Fröjel Church (Fröjels kyrka) is a medieval church in Fröjel on the Swedish island of Gotland. Fröjel Church may have been built to serve not only as a church, but also as a fortification. Stylistically, it is a mix of Romanesque and Gothic architecture, and contains murals from the early 14th century. It is associated with the Diocese of Visby of the Church of Sweden.

==History and architecture==
The church was probably built not only as a house of worship but also as a place of refuge in times of danger or conflict. The location on a high point not far from the sea is fortress-like, and close to the church lies the ruins of a defensive tower, dating from the Middle Ages. The church was built close to a pre-Christian maze or Troy Town indicating an ancient site.

The church was constructed of limestone. The oldest part of the church itself, the nave, dates from the late 12th century. The tower is somewhat later, while the large choir is from circa 1300, and in Gothic style rather than the Romanesque of the rest of the church.

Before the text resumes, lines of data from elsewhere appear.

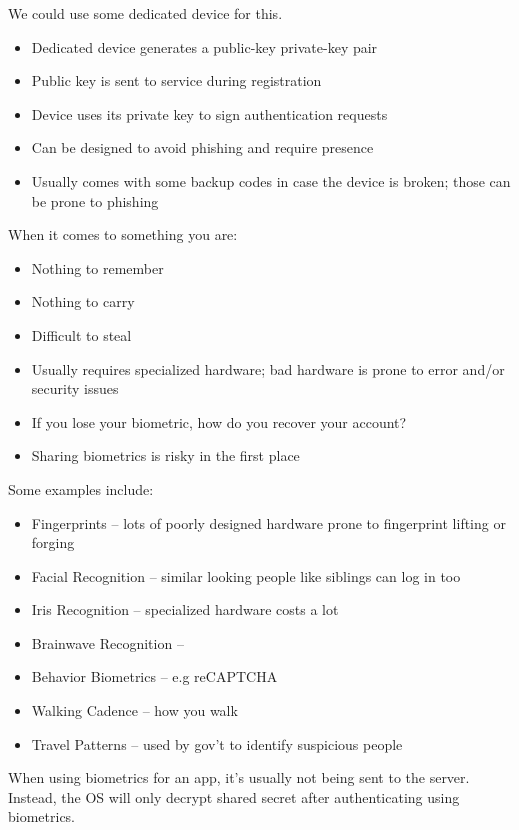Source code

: \documentclass[12pt]{report}
\begin{document}
We could use some dedicated device for this.
\begin{itemize}[noitemsep]
    \item Dedicated device generates a public-key private-key pair
    \item Public key is sent to service during registration
    \item Device uses its private key to sign authentication requests
    \item Can be designed to avoid phishing and require presence
    \item Usually comes with some backup codes in case the device is broken; those can be prone to phishing
\end{itemize}

When it comes to something you are:
\begin{itemize}[noitemsep]
    \item Nothing to remember
    \item Nothing to carry
    \item Difficult to steal
    \item Usually requires specialized hardware; bad hardware is prone to error and/or security issues
    \item If you lose your biometric, how do you recover your account?
    \item Sharing biometrics is risky in the first place
\end{itemize}

Some examples include:
\begin{itemize}[noitemsep]
    \item Fingerprints -- lots of poorly designed hardware prone to fingerprint lifting or forging
    \item Facial Recognition -- similar looking people like siblings can log in too
    \item Iris Recognition -- specialized hardware costs a lot
    \item Brainwave Recognition --
    \item Behavior Biometrics -- e.g reCAPTCHA
    \item Walking Cadence -- how you walk
    \item Travel Patterns -- used by gov't to identify suspicious people
\end{itemize}

When using biometrics for an app, it's usually not being sent to the server. Instead, the OS will only decrypt shared secret after authenticating using biometrics.
\end{document}
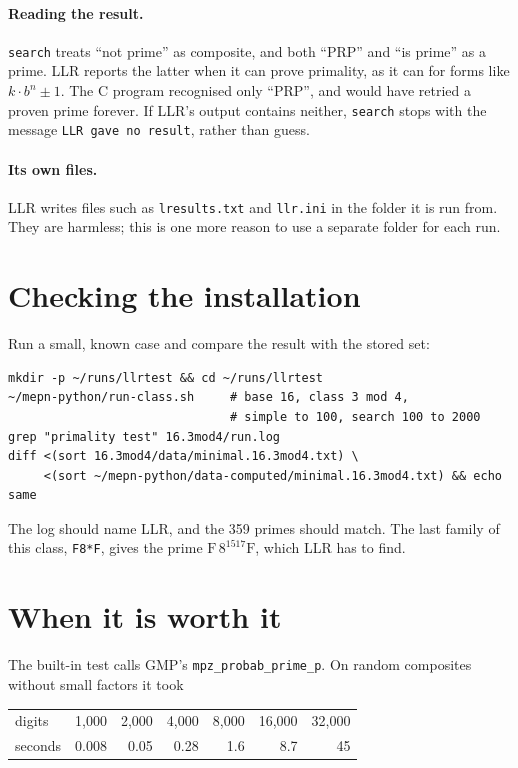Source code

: \documentclass[11pt]{article}
\newcommand{\code}[1]{\texttt{#1}}
\begin{document}
\paragraph{Reading the result.} \code{search} treats ``not prime'' as composite, and both ``PRP'' and ``is prime'' as a prime. LLR reports the latter when it can prove primality, as it can for forms like $k\cdot b^n\pm1$. The C program recognised only ``PRP'', and would have retried a proven prime forever. If LLR's output contains neither, \code{search} stops with the message \code{LLR gave no result}, rather than guess.

\paragraph{Its own files.} LLR writes files such as \code{lresults.txt} and \code{llr.ini} in the folder it is run from. They are harmless; this is one more reason to use a separate folder for each run.

\section{Checking the installation}

Run a small, known case and compare the result with the stored set:
\begin{Verbatim}
mkdir -p ~/runs/llrtest && cd ~/runs/llrtest
~/mepn-python/run-class.sh     # base 16, class 3 mod 4,
                               # simple to 100, search 100 to 2000
grep "primality test" 16.3mod4/run.log
diff <(sort 16.3mod4/data/minimal.16.3mod4.txt) \
     <(sort ~/mepn-python/data-computed/minimal.16.3mod4.txt) && echo same
\end{Verbatim}
The log should name LLR, and the 359 primes should match. The last family of this class, \code{F8*F}, gives the prime $\mathrm{F}\,8^{1517}\mathrm{F}$, which LLR has to find.

\section{When it is worth it}

The built-in test calls GMP's \code{mpz\_probab\_prime\_p}. On random composites without small factors it took

\begin{center}
\begin{tabular}{@{}lrrrrrr@{}}
\toprule
digits & 1{,}000 & 2{,}000 & 4{,}000 & 8{,}000 & 16{,}000 & 32{,}000\\
seconds & 0.008 & 0.05 & 0.28 & 1.6 & 8.7 & 45\\
\bottomrule
\end{tabular}
\end{center}
\end{document}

The intention was probably that the whole church should be rebuilt in Gothic style but for some reason only the choir was rebuilt.

The interior of the church displays several medieval murals, depicting dragons, deer, lions and griffins, as well as an angel and a bishop. The murals date from the early 14th century. The base of the baptismal font is made by the master sculptor Byzantios, while the upper part of the font is from the 14th century. There is also a large medieval triumphal cross in Fröjel church. Later additions to the inventory include the altarpiece and the pulpit, both from the 17th century.

It is associated with the Diocese of Visby of the Church of Sweden.